When using four in a room shaped like yours (and my Media Room), the subs effectively work to cancel the room modes. It is best to use REW to figure out the best mix of phase settings on each sub, each pair of subs (front vs rear), and then the combo. Once that is as flat as can be made with the sub controls, then run the DRC on the processor. And yes, for a room like that, you need a room corrector, at a minimum, on the subs. So if keeping the current preamp, you can add an active XO and use a miniDSP and run the MultiSub Optimizer (MSO) software, and it should get you good results.

Here is the waterfall plot of my cheap system with four ML Dynamo 300's (7" 'subs'), with Audyssey DRC applied:

16902-Center-subs-s1-7[1].jpg


Note the rapid decay; most of the room resonance is gone by <200ms, and while the FR is still a bit ragged, the variance is less than 6dB, which, compared to the 20+dB with just a single sub, is a big step forward.
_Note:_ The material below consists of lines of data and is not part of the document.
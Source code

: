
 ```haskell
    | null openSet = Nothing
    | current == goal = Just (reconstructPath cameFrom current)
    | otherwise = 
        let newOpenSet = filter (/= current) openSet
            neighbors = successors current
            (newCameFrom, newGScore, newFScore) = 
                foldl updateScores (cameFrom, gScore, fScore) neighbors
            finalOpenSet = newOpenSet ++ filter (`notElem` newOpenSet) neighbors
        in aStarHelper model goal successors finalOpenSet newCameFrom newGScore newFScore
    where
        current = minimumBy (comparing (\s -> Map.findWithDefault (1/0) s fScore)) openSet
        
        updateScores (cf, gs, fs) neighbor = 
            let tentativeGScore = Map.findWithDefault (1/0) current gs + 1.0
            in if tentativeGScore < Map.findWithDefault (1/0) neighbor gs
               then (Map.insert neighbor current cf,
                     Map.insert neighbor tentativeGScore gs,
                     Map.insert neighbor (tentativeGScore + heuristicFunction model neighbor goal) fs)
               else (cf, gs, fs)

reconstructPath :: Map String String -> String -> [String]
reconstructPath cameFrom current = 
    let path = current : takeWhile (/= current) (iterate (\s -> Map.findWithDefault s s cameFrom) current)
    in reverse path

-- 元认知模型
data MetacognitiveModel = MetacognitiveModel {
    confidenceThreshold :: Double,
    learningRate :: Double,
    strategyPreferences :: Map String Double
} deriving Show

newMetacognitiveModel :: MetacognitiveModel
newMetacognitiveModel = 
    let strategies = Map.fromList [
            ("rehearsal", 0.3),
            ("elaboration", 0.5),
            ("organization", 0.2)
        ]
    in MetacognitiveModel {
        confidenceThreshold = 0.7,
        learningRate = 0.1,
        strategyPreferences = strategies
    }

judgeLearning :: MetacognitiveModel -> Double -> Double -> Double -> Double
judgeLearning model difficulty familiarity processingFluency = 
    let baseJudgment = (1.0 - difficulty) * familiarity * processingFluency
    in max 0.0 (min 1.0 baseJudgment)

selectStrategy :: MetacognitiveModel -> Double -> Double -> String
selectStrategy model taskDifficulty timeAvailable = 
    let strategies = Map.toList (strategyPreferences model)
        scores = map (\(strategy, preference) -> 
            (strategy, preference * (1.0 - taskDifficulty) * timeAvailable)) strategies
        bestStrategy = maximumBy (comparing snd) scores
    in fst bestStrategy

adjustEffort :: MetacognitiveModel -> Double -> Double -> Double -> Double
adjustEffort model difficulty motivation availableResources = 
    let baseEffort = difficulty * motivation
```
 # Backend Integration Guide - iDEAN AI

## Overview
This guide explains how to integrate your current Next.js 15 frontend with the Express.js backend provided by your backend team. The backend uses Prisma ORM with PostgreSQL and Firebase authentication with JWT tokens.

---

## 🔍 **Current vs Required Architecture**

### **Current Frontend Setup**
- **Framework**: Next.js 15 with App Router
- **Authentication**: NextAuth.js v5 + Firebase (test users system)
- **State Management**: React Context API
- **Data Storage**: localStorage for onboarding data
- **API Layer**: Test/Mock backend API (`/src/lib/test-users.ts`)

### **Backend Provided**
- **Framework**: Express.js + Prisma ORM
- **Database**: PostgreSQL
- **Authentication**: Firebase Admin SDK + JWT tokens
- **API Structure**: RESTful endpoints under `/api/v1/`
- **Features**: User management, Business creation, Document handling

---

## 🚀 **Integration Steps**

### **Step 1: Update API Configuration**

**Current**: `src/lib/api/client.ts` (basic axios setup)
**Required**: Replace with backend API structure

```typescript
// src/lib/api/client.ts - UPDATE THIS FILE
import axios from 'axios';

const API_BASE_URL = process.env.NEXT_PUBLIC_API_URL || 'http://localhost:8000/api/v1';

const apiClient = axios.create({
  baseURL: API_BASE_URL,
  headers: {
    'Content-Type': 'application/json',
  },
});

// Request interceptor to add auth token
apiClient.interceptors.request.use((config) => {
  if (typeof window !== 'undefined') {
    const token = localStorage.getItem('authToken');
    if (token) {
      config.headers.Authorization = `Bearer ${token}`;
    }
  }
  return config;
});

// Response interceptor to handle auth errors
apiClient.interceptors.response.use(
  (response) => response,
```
MSO + a miniDSP could make this even flatter, but I kept this setup simple (well, for me, simple ;) )
 
hello again ttocs. what do you mean by "correction filter"?
If the "anti-sub" doesn't quite fit the range of problem frequencies - maybe the sub covers too wide of a frequency range, you can make a PEQ filter with a miniDSP. It's trial and error, but can work. This way you can tailor the width of the filtering you'd like to have.

But it would help us to understand the issue better if you could measure the response as-is so we know what range(s) of frequencies are the issue. If it's all low, then what @JonFo is recommending would be preferred.

Lots of ways to achieve successful results. Just takes time and money! I consider the time aspect the fun part! . . . along with the learning.